54:07 Et là, elle va être touchée à l'épaule par un trait d'arbalète.
54:11 On emmène Jeanne à l'écart, la blessure est grave tout de même,
54:13 alors on la soigne, et que fait-on à l'époque ?
54:15 Déjà, Jeanne s'arrache la flèche elle-même, tranquillement,
54:18 et ensuite, que fait-on à l'époque pour soigner les plaies ?
54:21 Et bien on met de l'huile d'olive et du lard dessus, tout simplement.
54:24 On garde Jeanne au repos, mais elle ne veut rien entendre,
54:27 elle veut repartir à l'assaut alors qu'elle est grièvement blessée,
54:30 et lorsqu'elle arrive, les Français sont découragés et commencent à se replier.
54:35 Jeanne saisit alors son étendard, et repart à l'assaut,
54:38 et lorsque les Français voient l'étendard de Jeanne s'agiter au vent, c'est reparti.
54:43 L'assaut reprend avec force, et avant la nuit, la Bastide tombe.
54:47 Et comme l'avait prédit Jeanne également, l'armée avec Jeanne rentre à Orléans par le pont.
54:53 Là dans la ville, on lui fait un triomphe, évidemment.
54:56 Voilà l'espoir qui se matérialisait avec son arrivée,
54:59 là il se concrétise avec déjà trois victoires en quatre jours,
55:03 alors que le siège dure depuis sept mois.
55:05 On va festoyer toute la nuit, et le lendemain matin,
55:08 les Anglais vont sortir de leur Bastide et se mettre en position de bataille.
55:13 Alors on se dévisage, on s'observe, on se regarde, rien ne se passe pendant une bonne heure,
55:18 et ensuite les Anglais tournent les talons et s'en vont.
55:22 Nous sommes le 8 mai 1429, et les Anglais lèvent le siège d'Orléans.
55:27 Le siège, rude, difficile, durait depuis sept mois.
55:31 Et là, Jeanne était arrivée, et neuf jours plus tard, la ville était libérée.
55:36 Je ne sais pas si vous vous rendez compte, mais la victoire de Jeanne était totale,
55:40 et elle y a contribué activement.
55:42 Elle n'a pas été qu'un fétiche, qu'une arme psychologique,
55:44 elle a été un véritable chef de guerre, et s'est comportée comme telle.
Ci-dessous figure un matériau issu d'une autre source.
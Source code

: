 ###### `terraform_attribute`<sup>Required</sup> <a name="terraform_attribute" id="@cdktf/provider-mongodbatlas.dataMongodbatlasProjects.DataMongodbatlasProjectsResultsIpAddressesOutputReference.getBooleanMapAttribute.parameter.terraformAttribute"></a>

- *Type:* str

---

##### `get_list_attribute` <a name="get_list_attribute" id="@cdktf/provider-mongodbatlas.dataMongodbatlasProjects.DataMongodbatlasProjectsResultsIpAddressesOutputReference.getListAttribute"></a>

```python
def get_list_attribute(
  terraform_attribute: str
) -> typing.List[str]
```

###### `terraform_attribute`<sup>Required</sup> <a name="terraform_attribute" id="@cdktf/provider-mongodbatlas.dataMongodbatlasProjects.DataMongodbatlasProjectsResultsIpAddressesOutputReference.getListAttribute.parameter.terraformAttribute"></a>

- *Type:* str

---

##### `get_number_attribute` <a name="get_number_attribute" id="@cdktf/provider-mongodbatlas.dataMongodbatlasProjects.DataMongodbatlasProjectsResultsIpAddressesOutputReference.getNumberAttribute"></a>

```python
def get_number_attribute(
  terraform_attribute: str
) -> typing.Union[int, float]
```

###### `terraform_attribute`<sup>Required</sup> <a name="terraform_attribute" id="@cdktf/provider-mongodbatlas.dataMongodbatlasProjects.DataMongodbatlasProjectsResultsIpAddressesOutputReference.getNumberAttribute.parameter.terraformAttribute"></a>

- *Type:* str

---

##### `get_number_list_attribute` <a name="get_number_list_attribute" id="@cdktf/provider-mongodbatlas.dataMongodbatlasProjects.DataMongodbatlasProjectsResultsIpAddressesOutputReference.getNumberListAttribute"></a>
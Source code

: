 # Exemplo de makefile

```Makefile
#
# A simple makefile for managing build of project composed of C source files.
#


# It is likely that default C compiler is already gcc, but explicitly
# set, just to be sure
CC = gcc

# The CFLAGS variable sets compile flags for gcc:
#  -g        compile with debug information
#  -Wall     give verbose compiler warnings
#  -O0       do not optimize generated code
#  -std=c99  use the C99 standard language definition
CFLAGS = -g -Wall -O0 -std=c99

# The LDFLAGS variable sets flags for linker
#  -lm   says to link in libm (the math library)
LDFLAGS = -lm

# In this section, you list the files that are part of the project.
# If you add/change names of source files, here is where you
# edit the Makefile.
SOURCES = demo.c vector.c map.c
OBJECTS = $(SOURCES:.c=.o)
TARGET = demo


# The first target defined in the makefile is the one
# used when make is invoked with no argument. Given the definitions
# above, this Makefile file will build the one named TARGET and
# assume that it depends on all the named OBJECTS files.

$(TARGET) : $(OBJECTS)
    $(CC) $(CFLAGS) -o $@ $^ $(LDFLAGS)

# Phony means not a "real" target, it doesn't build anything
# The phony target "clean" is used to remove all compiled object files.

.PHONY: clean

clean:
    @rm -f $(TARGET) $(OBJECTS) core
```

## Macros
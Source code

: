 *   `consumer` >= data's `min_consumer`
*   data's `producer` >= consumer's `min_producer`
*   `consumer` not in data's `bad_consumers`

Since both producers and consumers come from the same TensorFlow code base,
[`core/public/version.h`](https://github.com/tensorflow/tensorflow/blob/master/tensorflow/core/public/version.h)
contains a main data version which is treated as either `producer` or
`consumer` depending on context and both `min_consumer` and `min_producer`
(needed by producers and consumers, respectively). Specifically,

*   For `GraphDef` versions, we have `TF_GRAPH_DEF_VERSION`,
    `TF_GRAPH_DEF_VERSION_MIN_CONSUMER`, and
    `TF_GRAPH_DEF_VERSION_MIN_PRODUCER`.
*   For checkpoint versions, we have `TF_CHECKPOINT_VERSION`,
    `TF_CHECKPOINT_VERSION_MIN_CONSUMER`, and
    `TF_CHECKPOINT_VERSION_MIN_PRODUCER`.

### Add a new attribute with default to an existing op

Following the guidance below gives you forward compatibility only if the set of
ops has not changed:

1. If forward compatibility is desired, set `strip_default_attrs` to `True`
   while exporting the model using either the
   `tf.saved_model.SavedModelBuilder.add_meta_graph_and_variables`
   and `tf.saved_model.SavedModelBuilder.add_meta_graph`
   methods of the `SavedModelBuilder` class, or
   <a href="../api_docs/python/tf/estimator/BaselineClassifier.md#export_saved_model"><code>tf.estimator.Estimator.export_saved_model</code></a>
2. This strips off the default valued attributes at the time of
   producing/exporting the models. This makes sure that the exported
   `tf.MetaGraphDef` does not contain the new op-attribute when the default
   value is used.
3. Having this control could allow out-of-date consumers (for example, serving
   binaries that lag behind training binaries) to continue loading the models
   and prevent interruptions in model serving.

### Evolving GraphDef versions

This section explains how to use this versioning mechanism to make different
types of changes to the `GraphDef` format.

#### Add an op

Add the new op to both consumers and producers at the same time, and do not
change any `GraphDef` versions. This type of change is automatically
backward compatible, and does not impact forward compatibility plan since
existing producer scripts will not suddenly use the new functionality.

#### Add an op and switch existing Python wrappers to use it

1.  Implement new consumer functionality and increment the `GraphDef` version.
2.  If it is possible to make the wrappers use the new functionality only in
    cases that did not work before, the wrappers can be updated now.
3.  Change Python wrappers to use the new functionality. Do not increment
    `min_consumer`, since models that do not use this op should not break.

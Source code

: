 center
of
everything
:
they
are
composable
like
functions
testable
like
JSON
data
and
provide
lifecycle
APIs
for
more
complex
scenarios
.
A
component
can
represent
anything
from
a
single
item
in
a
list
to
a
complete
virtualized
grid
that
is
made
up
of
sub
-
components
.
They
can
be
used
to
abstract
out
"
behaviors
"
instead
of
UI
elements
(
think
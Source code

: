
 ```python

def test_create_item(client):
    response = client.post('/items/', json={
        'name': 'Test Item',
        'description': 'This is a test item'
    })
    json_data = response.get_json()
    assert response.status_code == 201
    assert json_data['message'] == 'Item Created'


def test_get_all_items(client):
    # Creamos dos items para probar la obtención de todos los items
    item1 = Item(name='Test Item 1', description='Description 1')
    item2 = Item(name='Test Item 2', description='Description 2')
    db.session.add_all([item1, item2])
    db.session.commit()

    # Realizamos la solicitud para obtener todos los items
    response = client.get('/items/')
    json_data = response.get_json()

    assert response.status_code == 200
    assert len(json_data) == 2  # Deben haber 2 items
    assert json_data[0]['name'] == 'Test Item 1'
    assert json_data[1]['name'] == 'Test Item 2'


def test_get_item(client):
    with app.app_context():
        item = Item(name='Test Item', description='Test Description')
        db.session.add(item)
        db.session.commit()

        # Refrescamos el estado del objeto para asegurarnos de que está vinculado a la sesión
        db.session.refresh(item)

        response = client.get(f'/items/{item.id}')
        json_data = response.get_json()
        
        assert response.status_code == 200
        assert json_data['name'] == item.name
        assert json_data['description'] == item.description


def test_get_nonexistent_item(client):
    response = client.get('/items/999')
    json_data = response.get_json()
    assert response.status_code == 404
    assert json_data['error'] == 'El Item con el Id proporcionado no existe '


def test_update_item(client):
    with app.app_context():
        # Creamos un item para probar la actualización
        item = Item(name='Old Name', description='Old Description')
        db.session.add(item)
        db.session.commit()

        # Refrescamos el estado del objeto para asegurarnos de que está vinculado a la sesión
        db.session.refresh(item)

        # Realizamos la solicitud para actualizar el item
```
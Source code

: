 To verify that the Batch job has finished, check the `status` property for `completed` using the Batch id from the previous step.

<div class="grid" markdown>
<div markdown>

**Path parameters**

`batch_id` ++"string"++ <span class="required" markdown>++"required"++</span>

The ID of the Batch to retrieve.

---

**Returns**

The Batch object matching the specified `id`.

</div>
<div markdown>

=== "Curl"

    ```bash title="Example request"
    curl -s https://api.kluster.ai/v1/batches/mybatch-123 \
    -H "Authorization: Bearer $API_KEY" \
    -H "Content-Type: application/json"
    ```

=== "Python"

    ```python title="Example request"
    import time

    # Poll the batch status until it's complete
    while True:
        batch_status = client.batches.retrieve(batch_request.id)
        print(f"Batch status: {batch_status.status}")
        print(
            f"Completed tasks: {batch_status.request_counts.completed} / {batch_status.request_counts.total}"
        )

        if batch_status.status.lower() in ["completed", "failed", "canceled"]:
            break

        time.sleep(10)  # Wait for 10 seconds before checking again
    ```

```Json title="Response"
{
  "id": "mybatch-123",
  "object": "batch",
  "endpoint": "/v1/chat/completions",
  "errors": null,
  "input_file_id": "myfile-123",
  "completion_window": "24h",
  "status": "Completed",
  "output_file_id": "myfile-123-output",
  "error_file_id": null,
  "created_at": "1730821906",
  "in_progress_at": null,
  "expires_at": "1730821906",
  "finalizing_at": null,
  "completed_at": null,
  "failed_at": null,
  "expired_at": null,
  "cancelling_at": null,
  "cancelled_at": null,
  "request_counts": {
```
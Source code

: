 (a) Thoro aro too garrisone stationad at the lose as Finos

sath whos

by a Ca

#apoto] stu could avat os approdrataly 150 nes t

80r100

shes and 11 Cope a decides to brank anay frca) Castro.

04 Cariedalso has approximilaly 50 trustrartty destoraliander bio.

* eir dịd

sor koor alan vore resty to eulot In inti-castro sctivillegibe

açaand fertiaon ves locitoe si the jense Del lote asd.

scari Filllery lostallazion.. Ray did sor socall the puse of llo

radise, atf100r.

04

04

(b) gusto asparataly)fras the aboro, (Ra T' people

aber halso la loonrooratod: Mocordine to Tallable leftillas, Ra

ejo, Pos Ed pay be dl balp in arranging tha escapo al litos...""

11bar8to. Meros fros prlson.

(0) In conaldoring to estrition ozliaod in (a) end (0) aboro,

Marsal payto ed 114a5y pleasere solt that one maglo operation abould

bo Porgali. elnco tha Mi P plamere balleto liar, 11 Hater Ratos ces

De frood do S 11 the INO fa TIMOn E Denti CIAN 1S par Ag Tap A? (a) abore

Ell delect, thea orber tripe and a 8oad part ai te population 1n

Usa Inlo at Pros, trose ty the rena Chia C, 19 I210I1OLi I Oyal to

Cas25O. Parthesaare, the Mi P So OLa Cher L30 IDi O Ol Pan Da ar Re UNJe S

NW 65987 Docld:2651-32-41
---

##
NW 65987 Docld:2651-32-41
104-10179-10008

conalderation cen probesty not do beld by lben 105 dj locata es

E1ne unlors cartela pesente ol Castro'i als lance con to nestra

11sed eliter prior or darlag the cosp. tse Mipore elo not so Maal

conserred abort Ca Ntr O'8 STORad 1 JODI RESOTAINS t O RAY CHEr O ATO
55:48 Dès lors, sa renommée en Europe va exploser, Orléans était libérée,
55:52 comme elle l'avait prédit dans sa mission, elle n'avait que 17 ans.
55:56 C'est une histoire folle, incroyable, et l'histoire de Jeanne est entièrement comme ça.
56:01 Ensuite, si vous connaissez la suite, c'est la campagne de la Loire,
56:04 puis le Sacre à Reims, etc.
56:06 Ce n'est pas fini pour Jeanne, loin de là.